[Start of Attachment]

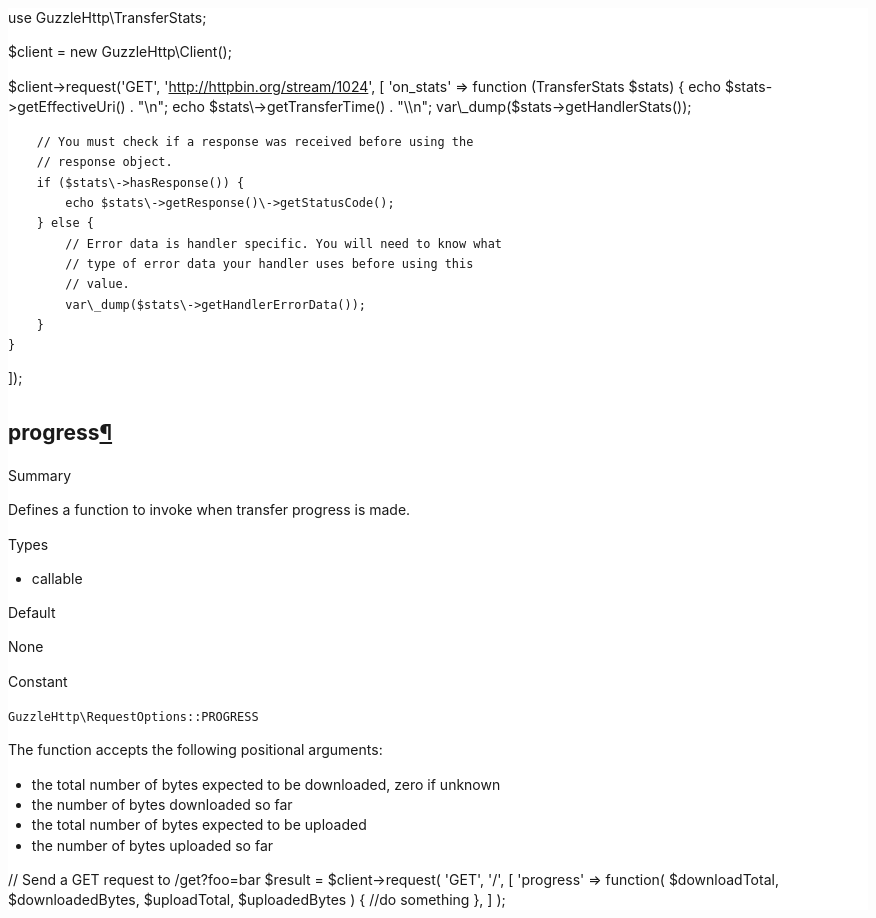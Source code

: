 use GuzzleHttp\\TransferStats;

$client \= new GuzzleHttp\\Client();

$client\->request('GET', 'http://httpbin.org/stream/1024', \[
    'on\_stats' \=> function (TransferStats $stats) {
        echo $stats\->getEffectiveUri() . "\\n";
        echo $stats\->getTransferTime() . "\\n";
        var\_dump($stats\->getHandlerStats());

        // You must check if a response was received before using the
        // response object.
        if ($stats\->hasResponse()) {
            echo $stats\->getResponse()\->getStatusCode();
        } else {
            // Error data is handler specific. You will need to know what
            // type of error data your handler uses before using this
            // value.
            var\_dump($stats\->getHandlerErrorData());
        }
    }
\]);

progress[¶](#progress "Permalink to this headline")
---------------------------------------------------

Summary

Defines a function to invoke when transfer progress is made.

Types

*   callable

Default

None

Constant

`GuzzleHttp\RequestOptions::PROGRESS`

The function accepts the following positional arguments:

*   the total number of bytes expected to be downloaded, zero if unknown
*   the number of bytes downloaded so far
*   the total number of bytes expected to be uploaded
*   the number of bytes uploaded so far

// Send a GET request to /get?foo=bar
$result \= $client\->request(
    'GET',
    '/',
    \[
        'progress' \=> function(
            $downloadTotal,
            $downloadedBytes,
            $uploadTotal,
            $uploadedBytes
        ) {
            //do something
        },
    \]
);
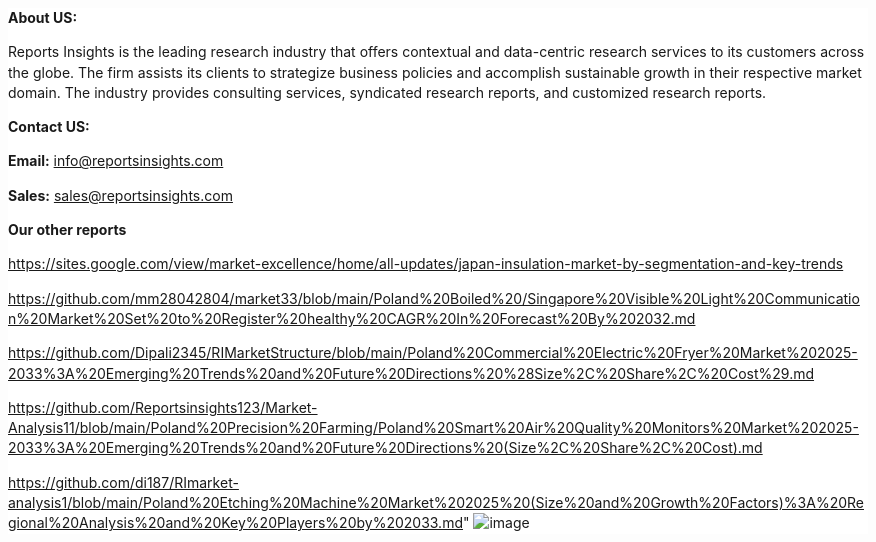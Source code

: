 <strong><strong>About US</strong>:</strong>

Reports Insights is the leading research industry that offers contextual and data-centric research services to its customers across the globe. The firm assists its clients to strategize business policies and accomplish sustainable growth in their respective market domain. The industry provides consulting services, syndicated research reports, and customized research reports.

<strong>Contact US:</strong>

<p class=><b>Email:</b> <a href=mailto:info@reportsinsights.com>info@reportsinsights.com</a></p>
<p class=><b>Sales:</b> <a href=mailto:sales@reportsinsights.com>sales@reportsinsights.com</a></p>

<strong>Our other reports</strong>

<a href=https://sites.google.com/view/market-excellence/home/all-updates/japan-insulation-market-by-segmentation-and-key-trends>https://sites.google.com/view/market-excellence/home/all-updates/japan-insulation-market-by-segmentation-and-key-trends</a>

<a href=https://github.com/mm28042804/market33/blob/main/Poland%20Boiled%20/Singapore%20Visible%20Light%20Communication%20Market%20Set%20to%20Register%20healthy%20CAGR%20In%20Forecast%20By%202032.md>https://github.com/mm28042804/market33/blob/main/Poland%20Boiled%20/Singapore%20Visible%20Light%20Communication%20Market%20Set%20to%20Register%20healthy%20CAGR%20In%20Forecast%20By%202032.md</a>

<a href=https://github.com/Dipali2345/RIMarketStructure/blob/main/Poland%20Commercial%20Electric%20Fryer%20Market%202025-2033%3A%20Emerging%20Trends%20and%20Future%20Directions%20%28Size%2C%20Share%2C%20Cost%29.md>https://github.com/Dipali2345/RIMarketStructure/blob/main/Poland%20Commercial%20Electric%20Fryer%20Market%202025-2033%3A%20Emerging%20Trends%20and%20Future%20Directions%20%28Size%2C%20Share%2C%20Cost%29.md</a>

<a href=https://github.com/Reportsinsights123/Market-Analysis11/blob/main/Poland%20Precision%20Farming/Poland%20Smart%20Air%20Quality%20Monitors%20Market%202025-2033%3A%20Emerging%20Trends%20and%20Future%20Directions%20(Size%2C%20Share%2C%20Cost).md>https://github.com/Reportsinsights123/Market-Analysis11/blob/main/Poland%20Precision%20Farming/Poland%20Smart%20Air%20Quality%20Monitors%20Market%202025-2033%3A%20Emerging%20Trends%20and%20Future%20Directions%20(Size%2C%20Share%2C%20Cost).md</a>

<a href=https://github.com/di187/RImarket-analysis1/blob/main/Poland%20Etching%20Machine%20Market%202025%20(Size%20and%20Growth%20Factors)%3A%20Regional%20Analysis%20and%20Key%20Players%20by%202033.md>https://github.com/di187/RImarket-analysis1/blob/main/Poland%20Etching%20Machine%20Market%202025%20(Size%20and%20Growth%20Factors)%3A%20Regional%20Analysis%20and%20Key%20Players%20by%202033.md</a>"
![image](https://github.com/user-attachments/assets/93df11ba-fb93-448f-a1ed-f03b8458f35a)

[End of Attachment]

#### Exercise instructions:
Each record above should be duplicated word for word, with no pictures included.

#### Solution for this exercise:
Source code

: use GuzzleHttp\\TransferStats;

$client \= new GuzzleHttp\\Client();

$client\->request('GET', 'http://httpbin.org/stream/1024', \[
    'on\_stats' \=> function (TransferStats $stats) {
        echo $stats\->getEffectiveUri() . "\\n";
        echo $stats\->getTransferTime() . "\\n";
        var\_dump($stats\->getHandlerStats());

        // You must check if a response was received before using the
        // response object.
        if ($stats\->hasResponse()) {
            echo $stats\->getResponse()\->getStatusCode();
        } else {
            // Error data is handler specific. You will need to know what
            // type of error data your handler uses before using this
            // value.
            var\_dump($stats\->getHandlerErrorData());
        }
    }
\]);

progress[¶](#progress "Permalink to this headline")
---------------------------------------------------

Summary

Defines a function to invoke when transfer progress is made.

Types

*   callable

Default

None

Constant

`GuzzleHttp\RequestOptions::PROGRESS`

The function accepts the following positional arguments:

*   the total number of bytes expected to be downloaded, zero if unknown
*   the number of bytes downloaded so far
*   the total number of bytes expected to be uploaded
*   the number of bytes uploaded so far

// Send a GET request to /get?foo=bar
$result \= $client\->request(
    'GET',
    '/',
    \[
        'progress' \=> function(
            $downloadTotal,
            $downloadedBytes,
            $uploadTotal,
            $uploadedBytes
        ) {
            //do something
        },
    \]
);
Source code

: <strong><strong>About US</strong>:</strong>

Reports Insights is the leading research industry that offers contextual and data-centric research services to its customers across the globe. The firm assists its clients to strategize business policies and accomplish sustainable growth in their respective market domain. The industry provides consulting services, syndicated research reports, and customized research reports.

<strong>Contact US:</strong>

<p class=><b>Email:</b> <a href=mailto:info@reportsinsights.com>info@reportsinsights.com</a></p>
<p class=><b>Sales:</b> <a href=mailto:sales@reportsinsights.com>sales@reportsinsights.com</a></p>

<strong>Our other reports</strong>

<a href=https://sites.google.com/view/market-excellence/home/all-updates/japan-insulation-market-by-segmentation-and-key-trends>https://sites.google.com/view/market-excellence/home/all-updates/japan-insulation-market-by-segmentation-and-key-trends</a>

<a href=https://github.com/mm28042804/market33/blob/main/Poland%20Boiled%20/Singapore%20Visible%20Light%20Communication%20Market%20Set%20to%20Register%20healthy%20CAGR%20In%20Forecast%20By%202032.md>https://github.com/mm28042804/market33/blob/main/Poland%20Boiled%20/Singapore%20Visible%20Light%20Communication%20Market%20Set%20to%20Register%20healthy%20CAGR%20In%20Forecast%20By%202032.md</a>

<a href=https://github.com/Dipali2345/RIMarketStructure/blob/main/Poland%20Commercial%20Electric%20Fryer%20Market%202025-2033%3A%20Emerging%20Trends%20and%20Future%20Directions%20%28Size%2C%20Share%2C%20Cost%29.md>https://github.com/Dipali2345/RIMarketStructure/blob/main/Poland%20Commercial%20Electric%20Fryer%20Market%202025-2033%3A%20Emerging%20Trends%20and%20Future%20Directions%20%28Size%2C%20Share%2C%20Cost%29.md</a>

<a href=https://github.com/Reportsinsights123/Market-Analysis11/blob/main/Poland%20Precision%20Farming/Poland%20Smart%20Air%20Quality%20Monitors%20Market%202025-2033%3A%20Emerging%20Trends%20and%20Future%20Directions%20(Size%2C%20Share%2C%20Cost).md>https://github.com/Reportsinsights123/Market-Analysis11/blob/main/Poland%20Precision%20Farming/Poland%20Smart%20Air%20Quality%20Monitors%20Market%202025-2033%3A%20Emerging%20Trends%20and%20Future%20Directions%20(Size%2C%20Share%2C%20Cost).md</a>

<a href=https://github.com/di187/RImarket-analysis1/blob/main/Poland%20Etching%20Machine%20Market%202025%20(Size%20and%20Growth%20Factors)%3A%20Regional%20Analysis%20and%20Key%20Players%20by%202033.md>https://github.com/di187/RImarket-analysis1/blob/main/Poland%20Etching%20Machine%20Market%202025%20(Size%20and%20Growth%20Factors)%3A%20Regional%20Analysis%20and%20Key%20Players%20by%202033.md</a>"
![image](https://github.com/user-attachments/assets/93df11ba-fb93-448f-a1ed-f03b8458f35a)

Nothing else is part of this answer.